**REQUIRED WORK**
The pictures stay out. Please retype every line below exactly.

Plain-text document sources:
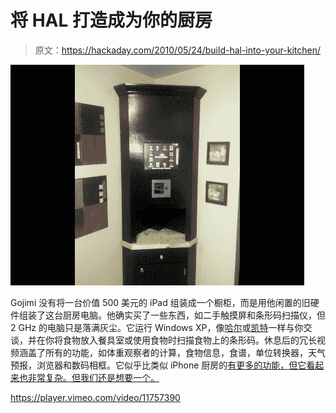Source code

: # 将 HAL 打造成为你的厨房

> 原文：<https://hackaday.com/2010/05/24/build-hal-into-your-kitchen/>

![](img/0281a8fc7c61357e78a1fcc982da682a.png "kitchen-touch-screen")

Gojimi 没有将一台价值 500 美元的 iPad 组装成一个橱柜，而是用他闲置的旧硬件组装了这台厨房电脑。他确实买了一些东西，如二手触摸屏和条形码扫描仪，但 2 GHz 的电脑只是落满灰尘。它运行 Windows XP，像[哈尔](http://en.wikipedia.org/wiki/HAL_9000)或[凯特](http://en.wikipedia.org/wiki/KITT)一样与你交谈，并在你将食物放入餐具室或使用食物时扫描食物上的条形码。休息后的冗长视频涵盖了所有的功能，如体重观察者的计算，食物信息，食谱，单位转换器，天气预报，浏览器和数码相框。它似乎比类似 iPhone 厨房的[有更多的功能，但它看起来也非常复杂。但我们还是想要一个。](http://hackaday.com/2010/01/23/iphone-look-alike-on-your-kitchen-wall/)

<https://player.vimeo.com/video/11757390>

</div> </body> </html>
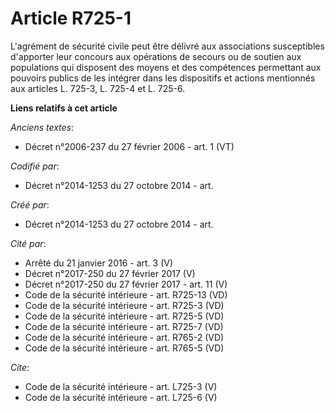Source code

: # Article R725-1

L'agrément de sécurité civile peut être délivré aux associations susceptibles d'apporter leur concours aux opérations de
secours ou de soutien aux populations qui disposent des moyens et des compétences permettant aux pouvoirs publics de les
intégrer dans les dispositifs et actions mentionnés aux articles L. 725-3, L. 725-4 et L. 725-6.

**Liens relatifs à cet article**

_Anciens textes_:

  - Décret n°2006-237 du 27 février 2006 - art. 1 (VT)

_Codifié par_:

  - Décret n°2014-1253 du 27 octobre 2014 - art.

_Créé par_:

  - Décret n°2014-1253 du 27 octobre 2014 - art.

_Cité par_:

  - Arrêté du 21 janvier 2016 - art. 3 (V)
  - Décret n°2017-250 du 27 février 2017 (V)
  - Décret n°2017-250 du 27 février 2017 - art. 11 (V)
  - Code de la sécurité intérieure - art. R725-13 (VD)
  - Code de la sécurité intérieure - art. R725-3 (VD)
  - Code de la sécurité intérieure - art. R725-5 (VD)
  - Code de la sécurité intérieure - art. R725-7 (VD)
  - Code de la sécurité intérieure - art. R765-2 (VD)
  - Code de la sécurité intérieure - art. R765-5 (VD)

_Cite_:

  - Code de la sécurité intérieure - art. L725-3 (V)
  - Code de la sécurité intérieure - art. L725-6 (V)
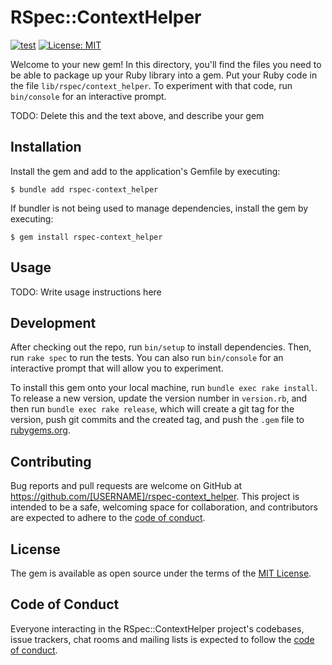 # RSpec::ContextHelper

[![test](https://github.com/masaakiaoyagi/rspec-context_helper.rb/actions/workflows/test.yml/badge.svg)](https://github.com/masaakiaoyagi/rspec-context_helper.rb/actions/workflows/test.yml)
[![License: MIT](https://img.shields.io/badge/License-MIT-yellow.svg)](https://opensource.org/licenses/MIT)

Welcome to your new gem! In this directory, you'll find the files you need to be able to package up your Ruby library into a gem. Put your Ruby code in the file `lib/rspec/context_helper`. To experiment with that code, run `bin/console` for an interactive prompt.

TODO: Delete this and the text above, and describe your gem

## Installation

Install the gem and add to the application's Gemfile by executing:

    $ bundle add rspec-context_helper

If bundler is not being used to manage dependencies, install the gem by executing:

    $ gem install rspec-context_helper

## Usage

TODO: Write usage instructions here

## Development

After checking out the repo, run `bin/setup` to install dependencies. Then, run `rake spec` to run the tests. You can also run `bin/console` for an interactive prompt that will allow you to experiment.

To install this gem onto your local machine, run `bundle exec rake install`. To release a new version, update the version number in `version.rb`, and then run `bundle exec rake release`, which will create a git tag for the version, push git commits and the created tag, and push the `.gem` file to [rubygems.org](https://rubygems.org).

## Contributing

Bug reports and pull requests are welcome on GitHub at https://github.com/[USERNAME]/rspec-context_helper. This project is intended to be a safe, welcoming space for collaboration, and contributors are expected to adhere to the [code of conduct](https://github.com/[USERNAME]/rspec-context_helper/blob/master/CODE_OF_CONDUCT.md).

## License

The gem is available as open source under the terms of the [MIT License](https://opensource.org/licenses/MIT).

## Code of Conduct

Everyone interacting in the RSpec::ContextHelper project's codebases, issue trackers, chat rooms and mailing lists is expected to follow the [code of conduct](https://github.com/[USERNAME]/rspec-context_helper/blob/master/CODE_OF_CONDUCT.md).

**RESPONSE TO THIS EXERCISE**
Source code

: # 将 HAL 打造成为你的厨房

> 原文：<https://hackaday.com/2010/05/24/build-hal-into-your-kitchen/>

![](img/0281a8fc7c61357e78a1fcc982da682a.png "kitchen-touch-screen")

Gojimi 没有将一台价值 500 美元的 iPad 组装成一个橱柜，而是用他闲置的旧硬件组装了这台厨房电脑。他确实买了一些东西，如二手触摸屏和条形码扫描仪，但 2 GHz 的电脑只是落满灰尘。它运行 Windows XP，像[哈尔](http://en.wikipedia.org/wiki/HAL_9000)或[凯特](http://en.wikipedia.org/wiki/KITT)一样与你交谈，并在你将食物放入餐具室或使用食物时扫描食物上的条形码。休息后的冗长视频涵盖了所有的功能，如体重观察者的计算，食物信息，食谱，单位转换器，天气预报，浏览器和数码相框。它似乎比类似 iPhone 厨房的[有更多的功能，但它看起来也非常复杂。但我们还是想要一个。](http://hackaday.com/2010/01/23/iphone-look-alike-on-your-kitchen-wall/)

<https://player.vimeo.com/video/11757390>

</div> </body> </html>
Source code

: # Article R725-1

L'agrément de sécurité civile peut être délivré aux associations susceptibles d'apporter leur concours aux opérations de
secours ou de soutien aux populations qui disposent des moyens et des compétences permettant aux pouvoirs publics de les
intégrer dans les dispositifs et actions mentionnés aux articles L. 725-3, L. 725-4 et L. 725-6.

**Liens relatifs à cet article**

_Anciens textes_:

  - Décret n°2006-237 du 27 février 2006 - art. 1 (VT)

_Codifié par_:

  - Décret n°2014-1253 du 27 octobre 2014 - art.

_Créé par_:

  - Décret n°2014-1253 du 27 octobre 2014 - art.

_Cité par_:

  - Arrêté du 21 janvier 2016 - art. 3 (V)
  - Décret n°2017-250 du 27 février 2017 (V)
  - Décret n°2017-250 du 27 février 2017 - art. 11 (V)
  - Code de la sécurité intérieure - art. R725-13 (VD)
  - Code de la sécurité intérieure - art. R725-3 (VD)
  - Code de la sécurité intérieure - art. R725-5 (VD)
  - Code de la sécurité intérieure - art. R725-7 (VD)
  - Code de la sécurité intérieure - art. R765-2 (VD)
  - Code de la sécurité intérieure - art. R765-5 (VD)

_Cite_:

  - Code de la sécurité intérieure - art. L725-3 (V)
  - Code de la sécurité intérieure - art. L725-6 (V)
 # RSpec::ContextHelper

[![test](https://github.com/masaakiaoyagi/rspec-context_helper.rb/actions/workflows/test.yml/badge.svg)](https://github.com/masaakiaoyagi/rspec-context_helper.rb/actions/workflows/test.yml)
[![License: MIT](https://img.shields.io/badge/License-MIT-yellow.svg)](https://opensource.org/licenses/MIT)

Welcome to your new gem! In this directory, you'll find the files you need to be able to package up your Ruby library into a gem. Put your Ruby code in the file `lib/rspec/context_helper`. To experiment with that code, run `bin/console` for an interactive prompt.

TODO: Delete this and the text above, and describe your gem

## Installation

Install the gem and add to the application's Gemfile by executing:

    $ bundle add rspec-context_helper

If bundler is not being used to manage dependencies, install the gem by executing:

    $ gem install rspec-context_helper

## Usage

TODO: Write usage instructions here

## Development

After checking out the repo, run `bin/setup` to install dependencies. Then, run `rake spec` to run the tests. You can also run `bin/console` for an interactive prompt that will allow you to experiment.

To install this gem onto your local machine, run `bundle exec rake install`. To release a new version, update the version number in `version.rb`, and then run `bundle exec rake release`, which will create a git tag for the version, push git commits and the created tag, and push the `.gem` file to [rubygems.org](https://rubygems.org).

## Contributing

Bug reports and pull requests are welcome on GitHub at https://github.com/[USERNAME]/rspec-context_helper. This project is intended to be a safe, welcoming space for collaboration, and contributors are expected to adhere to the [code of conduct](https://github.com/[USERNAME]/rspec-context_helper/blob/master/CODE_OF_CONDUCT.md).

## License

The gem is available as open source under the terms of the [MIT License](https://opensource.org/licenses/MIT).

## Code of Conduct

Everyone interacting in the RSpec::ContextHelper project's codebases, issue trackers, chat rooms and mailing lists is expected to follow the [code of conduct](https://github.com/[USERNAME]/rspec-context_helper/blob/master/CODE_OF_CONDUCT.md).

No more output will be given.